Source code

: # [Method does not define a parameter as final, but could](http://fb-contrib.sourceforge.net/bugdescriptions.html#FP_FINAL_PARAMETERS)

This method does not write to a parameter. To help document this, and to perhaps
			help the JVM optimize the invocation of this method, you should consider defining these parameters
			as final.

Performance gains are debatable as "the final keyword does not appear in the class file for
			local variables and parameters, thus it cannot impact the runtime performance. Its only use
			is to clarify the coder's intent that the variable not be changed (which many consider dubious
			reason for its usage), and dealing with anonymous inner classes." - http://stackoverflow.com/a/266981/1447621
════════════════
Only lines that include "does" belong in the answer; copy all of them from the listing.

: # [Method does not define a parameter as final, but could](http://fb-contrib.sourceforge.net/bugdescriptions.html#FP_FINAL_PARAMETERS)
This method does not write to a parameter. To help document this, and to perhaps
Performance gains are debatable as "the final keyword does not appear in the class file for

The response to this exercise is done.